Os melhores amigos da melhor das infâncias
Fui uma criança especialmente feliz: vivi entre gente decente, riacho de mato e de água, e bichos. Muito me espanta eu não ter, nos dias de hoje, apego a plantas e animais (digo apego de não criar nem manter), mas ainda cultivo gente boa, talvez o mais difícil entre os três.
Cícero Adriano e Maria Bela eram vizinhos da fazenda onde vivi até os oito anos; vivíamos numa comunidade pequena, familiar, com moradias esparsas, resquícios da tradição nordestina – desinteligente o bastante para não apostar no modelo tupiniquim.
A casa de meus amigos situava-se na metade de uma colina, após uma estrada indefectível, um riacho de inverno e uma cacimba de verão; por trás, outra colina, mais alta. Era cheia de coisa antiga e útil e na cozinha sempre havia café torrado e moído, coado na hora (o vício começou cedo), um cachorro caçador e uma espingarda competente, cavalos de pau, bonecas de pano e retalhos para suas roupinhas – junto com agulha e linha, que serviam também para consertar braço, perna e (hoje eu sei) coração partido.
Cícero fazia os cavalos de talo de carnaúba e cavava a cacimba no leito seco do riacho, aí a água surgia, friinha, friinha, transparente e amiga; a cacimba era festejada por todos e frequentada da mesma forma.

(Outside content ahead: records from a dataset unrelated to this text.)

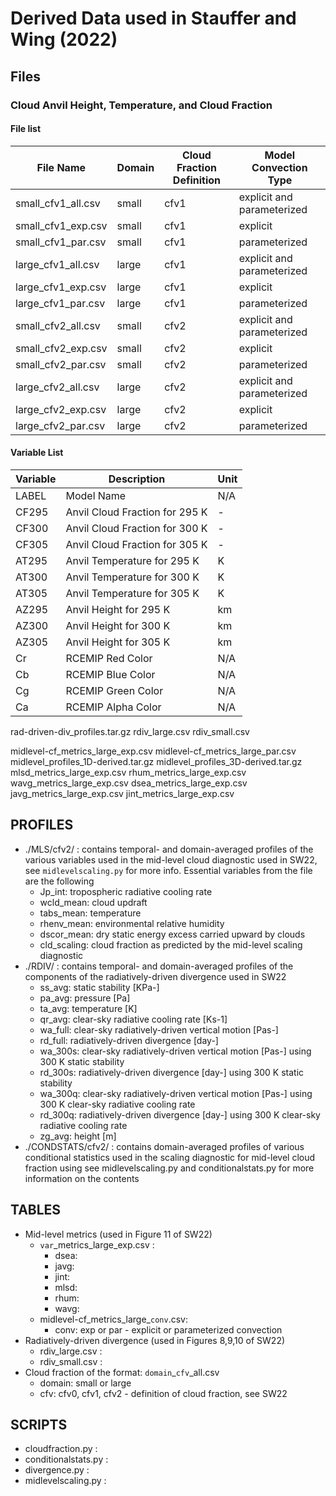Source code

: # Derived Data used in Stauffer and Wing (2022)

## Files

### Cloud Anvil Height, Temperature, and Cloud Fraction

#### File list
File Name | Domain | Cloud Fraction Definition | Model Convection Type
---|---|---|---
small_cfv1_all.csv | small | cfv1 | explicit and parameterized
small_cfv1_exp.csv | small | cfv1 | explicit
small_cfv1_par.csv | small | cfv1 | parameterized
large_cfv1_all.csv | large | cfv1 | explicit and parameterized
large_cfv1_exp.csv | large | cfv1 | explicit
large_cfv1_par.csv | large | cfv1 | parameterized
small_cfv2_all.csv | small | cfv2 | explicit and parameterized
small_cfv2_exp.csv | small | cfv2 | explicit
small_cfv2_par.csv | small | cfv2 | parameterized
large_cfv2_all.csv | large | cfv2 | explicit and parameterized
large_cfv2_exp.csv | large | cfv2 | explicit
large_cfv2_par.csv | large | cfv2 | parameterized

#### Variable List
Variable | Description | Unit
---|---|---
LABEL | Model Name | N/A
CF295 | Anvil Cloud Fraction for 295 K | -
CF300 | Anvil Cloud Fraction for 300 K | -
CF305 | Anvil Cloud Fraction for 305 K | -
AT295 | Anvil Temperature for 295 K | K
AT300 | Anvil Temperature for 300 K | K
AT305 | Anvil Temperature for 305 K | K
AZ295 | Anvil Height for 295 K | km
AZ300 | Anvil Height for 300 K | km
AZ305 | Anvil Height for 305 K | km
Cr | RCEMIP Red Color | N/A
Cb | RCEMIP Blue Color | N/A
Cg | RCEMIP Green Color | N/A
Ca | RCEMIP Alpha Color | N/A

rad-driven-div_profiles.tar.gz
rdiv_large.csv
rdiv_small.csv

midlevel-cf_metrics_large_exp.csv
midlevel-cf_metrics_large_par.csv
midlevel_profiles_1D-derived.tar.gz
midlevel_profiles_3D-derived.tar.gz
mlsd_metrics_large_exp.csv
rhum_metrics_large_exp.csv
wavg_metrics_large_exp.csv
dsea_metrics_large_exp.csv
javg_metrics_large_exp.csv
jint_metrics_large_exp.csv

## PROFILES
  * ./MLS/cfv2/ : contains temporal- and domain-averaged profiles of the
                  various variables used in the mid-level cloud diagnostic
                  used in SW22, see ``midlevelscaling.py`` for more info.
                  Essential variables from the file are the following
    * Jp_int: tropospheric radiative cooling rate
    * wcld_mean: cloud updraft
    * tabs_mean: temperature
    * rhenv_mean: environmental relative humidity
    * dscor_mean: dry static energy excess carried upward by clouds
    * cld_scaling: cloud fraction as predicted by the mid-level scaling diagnostic
  * ./RDIV/ : contains temporal- and domain-averaged profiles of the
              components of the radiatively-driven divergence used in SW22
    * ss_avg: static stability [KPa-]
    * pa_avg: pressure [Pa]
    * ta_avg: temperature [K]
    * qr_avg: clear-sky radiative cooling rate [Ks-1]
    * wa_full: clear-sky radiatively-driven vertical motion [Pas-]
    * rd_full: radiatively-driven divergence [day-]
    * wa_300s: clear-sky radiatively-driven vertical motion [Pas-]
               using 300 K static stability
    * rd_300s: radiatively-driven divergence [day-]
               using 300 K static stability
    * wa_300q: clear-sky radiatively-driven vertical motion [Pas-]
               using 300 K clear-sky radiative cooling rate
    * rd_300q: radiatively-driven divergence [day-]
               using 300 K clear-sky radiative cooling rate
    * zg_avg: height [m]
  * ./CONDSTATS/cfv2/ : contains domain-averaged profiles of various
                        conditional statistics used in the scaling
                        diagnostic for mid-level cloud fraction using
                        see midlevelscaling.py and conditionalstats.py
                        for more information on the contents

## TABLES
  * Mid-level metrics (used in Figure 11 of SW22)
    * ``var``_metrics_large_exp.csv :
      * dsea:
      * javg:
      * jint:
      * mlsd:
      * rhum:
      * wavg:
    * midlevel-cf_metrics_large_``conv``.csv:
      * conv: exp or par - explicit or parameterized convection
  * Radiatively-driven divergence (used in Figures 8,9,10 of SW22)
    * rdiv_large.csv :
    * rdiv_small.csv :
  * Cloud fraction of the format: ``domain``_``cfv``_all.csv
    * domain: small or large
    * cfv: cfv0, cfv1, cfv2 - definition of cloud fraction, see SW22

## SCRIPTS
  * cloudfraction.py :
  * conditionalstats.py :
  * divergence.py :
  * midlevelscaling.py :
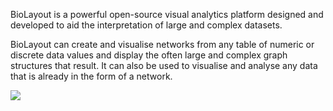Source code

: BioLayout is a powerful open-source visual analytics platform designed and developed to aid the interpretation of large and complex datasets. 

BioLayout can create and visualise networks from any table of numeric or discrete data values and display the often large and complex graph structures that result. It can also be used to visualise and analyse any data that is already in the form of a network.

![]({{site.baseurl}}/assets/Logos.png)
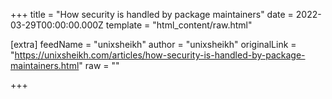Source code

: 
+++
title = "How security is handled by package maintainers"
date = 2022-03-29T00:00:00.000Z
template = "html_content/raw.html"

[extra]
feedName = "unixsheikh"
author = "unixsheikh"
originalLink = "https://unixsheikh.com/articles/how-security-is-handled-by-package-maintainers.html"
raw = ""

+++

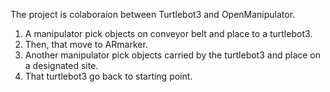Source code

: The project is colaboraion between Turtlebot3 and OpenManipulator.
1. A manipulator pick objects on conveyor belt and place to a turtlebot3.
2. Then, that move to ARmarker.
3. Another manipulator pick objects carried by the turtlebot3 and place on a designated site.
4. That turtlebot3 go back to starting point.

Ele também criava cantadores de gaiola. Eu tinha dó dos queridinhos e uma vez abri a portinhola, como quem não quer nada. A tristeza dele foi tão medonha!... Aprendi cedo que tristeza é falta concreta e presença vazia.
O dedal de costura de Maria, que eu nunca me acostumei a usar, era de ferro e havia sido de sua avó. Invariavelmente Maria tinha um cordeirinho órfão para cuidar; muitas vezes a vi dando mamadeira a algum enjeitado pela mãe. (Eu me sentia assim, sem nem saber e juro: não conhecia a musiquinha.) Outra qualidade rara eram os cafunés, que eu pedia para me ensinar, mas só recebia um sorriso lento, que reconheci muito tempo depois nas reproduções de Monalisa. Somente a raiva dela era rápida, e Cícero sofria as penas de todas as aves, se elas se soltavam do galinheiro.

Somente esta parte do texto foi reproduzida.